=== Begin Enclosure ===

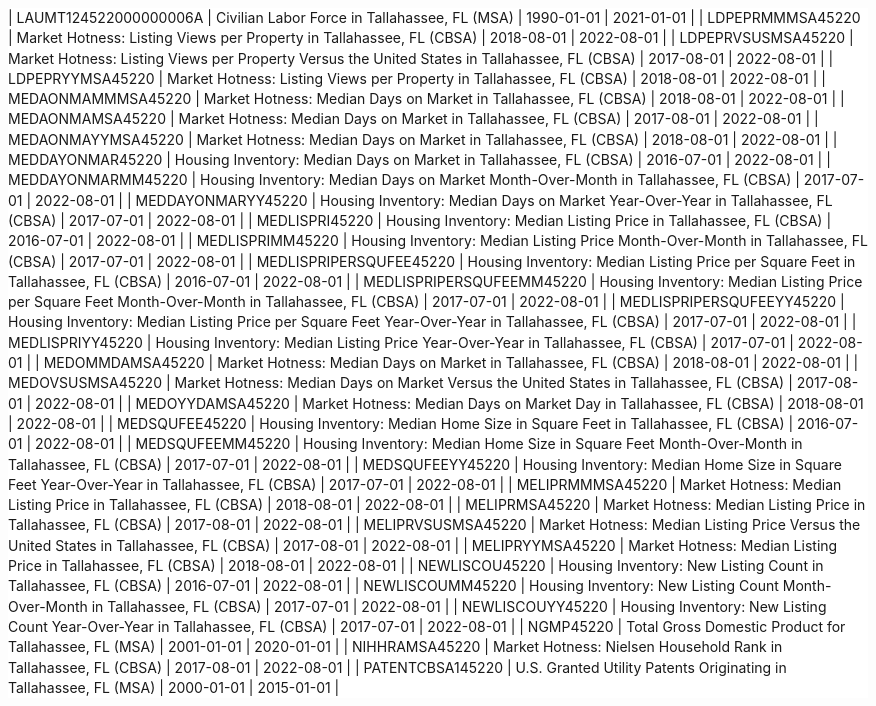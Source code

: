 | LAUMT124522000000006A     | Civilian Labor Force in Tallahassee, FL (MSA)                                                                    | 1990-01-01          | 2021-01-01        |
| LDPEPRMMMSA45220          | Market Hotness: Listing Views per Property in Tallahassee, FL (CBSA)                                             | 2018-08-01          | 2022-08-01        |
| LDPEPRVSUSMSA45220        | Market Hotness: Listing Views per Property Versus the United States in Tallahassee, FL (CBSA)                    | 2017-08-01          | 2022-08-01        |
| LDPEPRYYMSA45220          | Market Hotness: Listing Views per Property in Tallahassee, FL (CBSA)                                             | 2018-08-01          | 2022-08-01        |
| MEDAONMAMMMSA45220        | Market Hotness: Median Days on Market in Tallahassee, FL (CBSA)                                                  | 2018-08-01          | 2022-08-01        |
| MEDAONMAMSA45220          | Market Hotness: Median Days on Market in Tallahassee, FL (CBSA)                                                  | 2017-08-01          | 2022-08-01        |
| MEDAONMAYYMSA45220        | Market Hotness: Median Days on Market in Tallahassee, FL (CBSA)                                                  | 2018-08-01          | 2022-08-01        |
| MEDDAYONMAR45220          | Housing Inventory: Median Days on Market in Tallahassee, FL (CBSA)                                               | 2016-07-01          | 2022-08-01        |
| MEDDAYONMARMM45220        | Housing Inventory: Median Days on Market Month-Over-Month in Tallahassee, FL (CBSA)                              | 2017-07-01          | 2022-08-01        |
| MEDDAYONMARYY45220        | Housing Inventory: Median Days on Market Year-Over-Year in Tallahassee, FL (CBSA)                                | 2017-07-01          | 2022-08-01        |
| MEDLISPRI45220            | Housing Inventory: Median Listing Price in Tallahassee, FL (CBSA)                                                | 2016-07-01          | 2022-08-01        |
| MEDLISPRIMM45220          | Housing Inventory: Median Listing Price Month-Over-Month in Tallahassee, FL (CBSA)                               | 2017-07-01          | 2022-08-01        |
| MEDLISPRIPERSQUFEE45220   | Housing Inventory: Median Listing Price per Square Feet in Tallahassee, FL (CBSA)                                | 2016-07-01          | 2022-08-01        |
| MEDLISPRIPERSQUFEEMM45220 | Housing Inventory: Median Listing Price per Square Feet Month-Over-Month in Tallahassee, FL (CBSA)               | 2017-07-01          | 2022-08-01        |
| MEDLISPRIPERSQUFEEYY45220 | Housing Inventory: Median Listing Price per Square Feet Year-Over-Year in Tallahassee, FL (CBSA)                 | 2017-07-01          | 2022-08-01        |
| MEDLISPRIYY45220          | Housing Inventory: Median Listing Price Year-Over-Year in Tallahassee, FL (CBSA)                                 | 2017-07-01          | 2022-08-01        |
| MEDOMMDAMSA45220          | Market Hotness: Median Days on Market in Tallahassee, FL (CBSA)                                                  | 2018-08-01          | 2022-08-01        |
| MEDOVSUSMSA45220          | Market Hotness: Median Days on Market Versus the United States in Tallahassee, FL (CBSA)                         | 2017-08-01          | 2022-08-01        |
| MEDOYYDAMSA45220          | Market Hotness: Median Days on Market Day in Tallahassee, FL (CBSA)                                              | 2018-08-01          | 2022-08-01        |
| MEDSQUFEE45220            | Housing Inventory: Median Home Size in Square Feet in Tallahassee, FL (CBSA)                                     | 2016-07-01          | 2022-08-01        |
| MEDSQUFEEMM45220          | Housing Inventory: Median Home Size in Square Feet Month-Over-Month in Tallahassee, FL (CBSA)                    | 2017-07-01          | 2022-08-01        |
| MEDSQUFEEYY45220          | Housing Inventory: Median Home Size in Square Feet Year-Over-Year in Tallahassee, FL (CBSA)                      | 2017-07-01          | 2022-08-01        |
| MELIPRMMMSA45220          | Market Hotness: Median Listing Price in Tallahassee, FL (CBSA)                                                   | 2018-08-01          | 2022-08-01        |
| MELIPRMSA45220            | Market Hotness: Median Listing Price in Tallahassee, FL (CBSA)                                                   | 2017-08-01          | 2022-08-01        |
| MELIPRVSUSMSA45220        | Market Hotness: Median Listing Price Versus the United States in Tallahassee, FL (CBSA)                          | 2017-08-01          | 2022-08-01        |
| MELIPRYYMSA45220          | Market Hotness: Median Listing Price in Tallahassee, FL (CBSA)                                                   | 2018-08-01          | 2022-08-01        |
| NEWLISCOU45220            | Housing Inventory: New Listing Count in Tallahassee, FL (CBSA)                                                   | 2016-07-01          | 2022-08-01        |
| NEWLISCOUMM45220          | Housing Inventory: New Listing Count Month-Over-Month in Tallahassee, FL (CBSA)                                  | 2017-07-01          | 2022-08-01        |
| NEWLISCOUYY45220          | Housing Inventory: New Listing Count Year-Over-Year in Tallahassee, FL (CBSA)                                    | 2017-07-01          | 2022-08-01        |
| NGMP45220                 | Total Gross Domestic Product for Tallahassee, FL (MSA)                                                           | 2001-01-01          | 2020-01-01        |
| NIHHRAMSA45220            | Market Hotness: Nielsen Household Rank in Tallahassee, FL (CBSA)                                                 | 2017-08-01          | 2022-08-01        |
| PATENTCBSA145220          | U.S. Granted Utility Patents Originating in Tallahassee, FL (MSA)                                                | 2000-01-01          | 2015-01-01        |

=== End Enclosure ===

● **Required action**: Copy out only the lines of the records above from the one with "Inventory: Median Listing Price in" through the one with "MEDLISPRIPERSQUFEEYY45220 | Housing", exactly as they stand, both included.

● **Worked solution**:
| MEDLISPRI45220            | Housing Inventory: Median Listing Price in Tallahassee, FL (CBSA)                                                | 2016-07-01          | 2022-08-01        |
| MEDLISPRIMM45220          | Housing Inventory: Median Listing Price Month-Over-Month in Tallahassee, FL (CBSA)                               | 2017-07-01          | 2022-08-01        |
| MEDLISPRIPERSQUFEE45220   | Housing Inventory: Median Listing Price per Square Feet in Tallahassee, FL (CBSA)                                | 2016-07-01          | 2022-08-01        |
| MEDLISPRIPERSQUFEEMM45220 | Housing Inventory: Median Listing Price per Square Feet Month-Over-Month in Tallahassee, FL (CBSA)               | 2017-07-01          | 2022-08-01        |
| MEDLISPRIPERSQUFEEYY45220 | Housing Inventory: Median Listing Price per Square Feet Year-Over-Year in Tallahassee, FL (CBSA)                 | 2017-07-01          | 2022-08-01        |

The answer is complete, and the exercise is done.